By MICHAEL KOHN/Oregon Capital Bureau
Oregonians recycle lots of bottles and cans, but those that are picked up curbside, or are just lost, are never redeemed for their deposit. State auditors now say Oregon has a chance to collect those deposits and use the money for environmental and recycling programs.
That’s according to a report issued Tuesday by the Secretary of State’s Audits Division, which called for a modernization of the groundbreaking Bottle Bill, produced nearly 50 years ago. Those deposits could add tens of millions of dollars to the state’s budget.
Under the current system, beverage distributors keep unredeemed deposits. The proposed changes would allow the state to collect the deposits as uncollected property — a potential boon for government environmental programs but at the same time a financial hit for beverage distributors.
The changes stem from Oregon’s bottle bill, a landmark program developed in 1971 to help combat rampant litter piling up in forests and along highways. Lawmakers at the time saw the idea of a deposit as the best incentive to get Oregonians to return their cans and bottles.
The 5-cent deposit per can was significant in 1971, when a six-pack of beer cost around $1.05, or about 39% of the sales price. A six-pack of beer today averages around $10, so the existing 10-cent deposit per can represents only around 6% of the sales price.
Nine other states and British Columbia have since followed Oregon in implementing their bottle deposit rules.
But Oregon is facing budget cuts in upcoming years, according to the audit, and it recommends that the Oregon Liquor Control Commission work with the unclaimed property division to pursue unclaimed property related to the Bottle Bill.

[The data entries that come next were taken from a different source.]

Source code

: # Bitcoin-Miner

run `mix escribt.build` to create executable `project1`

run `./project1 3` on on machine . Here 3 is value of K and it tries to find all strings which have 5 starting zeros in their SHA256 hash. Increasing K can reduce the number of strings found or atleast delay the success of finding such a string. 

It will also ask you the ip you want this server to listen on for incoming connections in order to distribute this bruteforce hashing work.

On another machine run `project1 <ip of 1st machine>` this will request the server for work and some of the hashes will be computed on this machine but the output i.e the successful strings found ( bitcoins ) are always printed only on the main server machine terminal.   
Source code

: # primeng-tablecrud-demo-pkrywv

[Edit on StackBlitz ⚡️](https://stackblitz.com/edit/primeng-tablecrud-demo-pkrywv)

According to the state audit, $30.6 million in unredeemed deposits were collected last year by beverage distributors. Bryant Haley, alcohol spokesperson for the OLCC, said most of that went to the Oregon Beverage Recycling Cooperative, and the remaining funds were collected by other distributors.

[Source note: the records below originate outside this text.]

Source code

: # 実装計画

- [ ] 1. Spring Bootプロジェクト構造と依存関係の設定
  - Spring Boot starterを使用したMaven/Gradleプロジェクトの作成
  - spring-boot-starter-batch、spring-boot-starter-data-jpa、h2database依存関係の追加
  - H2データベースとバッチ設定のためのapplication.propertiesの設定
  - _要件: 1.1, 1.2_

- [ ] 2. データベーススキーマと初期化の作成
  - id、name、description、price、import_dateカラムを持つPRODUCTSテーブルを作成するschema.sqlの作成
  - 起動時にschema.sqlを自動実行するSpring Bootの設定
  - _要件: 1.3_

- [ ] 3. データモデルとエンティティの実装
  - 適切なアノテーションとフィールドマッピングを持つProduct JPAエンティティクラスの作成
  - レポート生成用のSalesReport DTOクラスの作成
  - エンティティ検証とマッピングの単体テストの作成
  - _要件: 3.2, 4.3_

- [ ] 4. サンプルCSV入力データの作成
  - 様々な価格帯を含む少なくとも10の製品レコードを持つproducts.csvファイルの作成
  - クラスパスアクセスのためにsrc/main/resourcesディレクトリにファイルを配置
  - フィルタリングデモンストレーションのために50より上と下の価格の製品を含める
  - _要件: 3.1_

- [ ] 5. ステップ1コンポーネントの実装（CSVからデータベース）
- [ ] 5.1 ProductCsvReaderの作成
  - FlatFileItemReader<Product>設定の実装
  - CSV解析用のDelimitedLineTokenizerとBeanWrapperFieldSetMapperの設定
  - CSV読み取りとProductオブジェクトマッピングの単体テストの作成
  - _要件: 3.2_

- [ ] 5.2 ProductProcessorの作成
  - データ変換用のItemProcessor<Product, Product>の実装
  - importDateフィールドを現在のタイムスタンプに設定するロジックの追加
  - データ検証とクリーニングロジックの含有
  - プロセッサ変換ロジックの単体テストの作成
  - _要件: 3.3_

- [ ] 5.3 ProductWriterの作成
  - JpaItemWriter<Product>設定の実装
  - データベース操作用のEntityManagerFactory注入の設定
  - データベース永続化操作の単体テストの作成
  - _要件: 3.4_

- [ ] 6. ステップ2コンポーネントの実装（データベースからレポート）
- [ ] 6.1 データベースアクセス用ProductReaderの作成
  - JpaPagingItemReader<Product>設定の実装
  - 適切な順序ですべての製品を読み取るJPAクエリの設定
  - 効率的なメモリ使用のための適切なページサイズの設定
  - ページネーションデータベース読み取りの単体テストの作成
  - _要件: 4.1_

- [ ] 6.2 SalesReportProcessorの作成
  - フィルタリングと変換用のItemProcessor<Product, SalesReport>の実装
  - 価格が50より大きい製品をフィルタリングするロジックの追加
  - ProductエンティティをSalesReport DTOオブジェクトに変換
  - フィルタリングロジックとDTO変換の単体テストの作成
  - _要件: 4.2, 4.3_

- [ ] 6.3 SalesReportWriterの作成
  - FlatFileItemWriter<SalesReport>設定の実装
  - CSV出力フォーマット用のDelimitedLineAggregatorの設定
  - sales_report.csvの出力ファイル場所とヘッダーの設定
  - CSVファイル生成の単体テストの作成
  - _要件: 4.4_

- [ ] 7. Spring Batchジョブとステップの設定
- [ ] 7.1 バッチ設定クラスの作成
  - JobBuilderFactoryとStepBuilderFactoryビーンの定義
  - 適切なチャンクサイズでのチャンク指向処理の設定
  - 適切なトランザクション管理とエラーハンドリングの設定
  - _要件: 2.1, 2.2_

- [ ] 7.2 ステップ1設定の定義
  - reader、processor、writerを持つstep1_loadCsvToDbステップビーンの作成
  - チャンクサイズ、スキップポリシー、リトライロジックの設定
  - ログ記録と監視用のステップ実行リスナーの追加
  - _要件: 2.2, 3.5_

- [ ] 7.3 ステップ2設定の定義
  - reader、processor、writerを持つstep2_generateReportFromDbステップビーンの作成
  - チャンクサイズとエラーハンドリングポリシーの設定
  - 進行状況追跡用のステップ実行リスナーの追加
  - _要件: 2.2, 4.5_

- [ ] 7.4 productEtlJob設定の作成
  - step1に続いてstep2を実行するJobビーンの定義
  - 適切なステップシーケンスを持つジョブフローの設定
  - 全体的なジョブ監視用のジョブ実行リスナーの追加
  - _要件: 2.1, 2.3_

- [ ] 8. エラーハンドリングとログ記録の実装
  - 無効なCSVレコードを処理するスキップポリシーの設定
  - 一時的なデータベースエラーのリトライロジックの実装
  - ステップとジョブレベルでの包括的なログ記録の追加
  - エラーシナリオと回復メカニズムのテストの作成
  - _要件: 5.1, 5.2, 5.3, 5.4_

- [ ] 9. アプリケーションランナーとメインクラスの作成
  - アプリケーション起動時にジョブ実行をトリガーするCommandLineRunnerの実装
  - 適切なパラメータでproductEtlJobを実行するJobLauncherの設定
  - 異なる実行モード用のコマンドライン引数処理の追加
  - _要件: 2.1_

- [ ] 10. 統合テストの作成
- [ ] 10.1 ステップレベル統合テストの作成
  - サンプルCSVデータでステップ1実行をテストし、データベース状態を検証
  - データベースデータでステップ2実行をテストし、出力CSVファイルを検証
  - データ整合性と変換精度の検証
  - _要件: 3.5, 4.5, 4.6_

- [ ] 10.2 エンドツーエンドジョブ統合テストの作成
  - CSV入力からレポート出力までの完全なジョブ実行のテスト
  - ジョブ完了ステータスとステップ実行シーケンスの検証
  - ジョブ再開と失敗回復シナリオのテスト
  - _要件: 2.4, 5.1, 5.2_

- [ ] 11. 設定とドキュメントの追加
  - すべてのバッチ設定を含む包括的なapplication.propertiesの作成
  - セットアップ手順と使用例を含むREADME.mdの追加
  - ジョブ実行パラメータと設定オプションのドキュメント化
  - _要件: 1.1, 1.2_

Of the 10 states that have a bottle bill, eight collect unredeemed deposits to support environmental programs or the general fund. The state auditors also recommended expanding the scope of the bottle bill to include wine and liquor sales.
“Oregon has an opportunity to enhance state revenues by adopting the practices of other states by collecting unredeemed container deposits,” according to the audit. “Natural resource programs are facing budget shortfalls and unredeemed containers could help solve some of the gap.”
The cooperative, which operates the Bottle Drop recycling centers, is largely funded by the current system and has the most at stake if changes are made to the way unredeemed deposits are handled. Around 10% of bottles are not redeemed, according to the cooperative.
In 2019 the recycling cooperative had a $44 million budget and received $18.2 million in funding from unredeemed deposits in Oregon, said Jules Bailey, chief stewardship officer for the recycling co-op. That shortfall required co-op members to pay nearly $26 million into the system.
“If the state had taken all those unredeemed deposits, it would have increased costs in the system by 69% for our members,” said Bailey.
“Frankly, our members would not be able to absorb that, and they would have to pass it on to their customers. All in all, it would mean the end of the BottleDrop system as we know it and that Oregonians have come to rely on,” he said.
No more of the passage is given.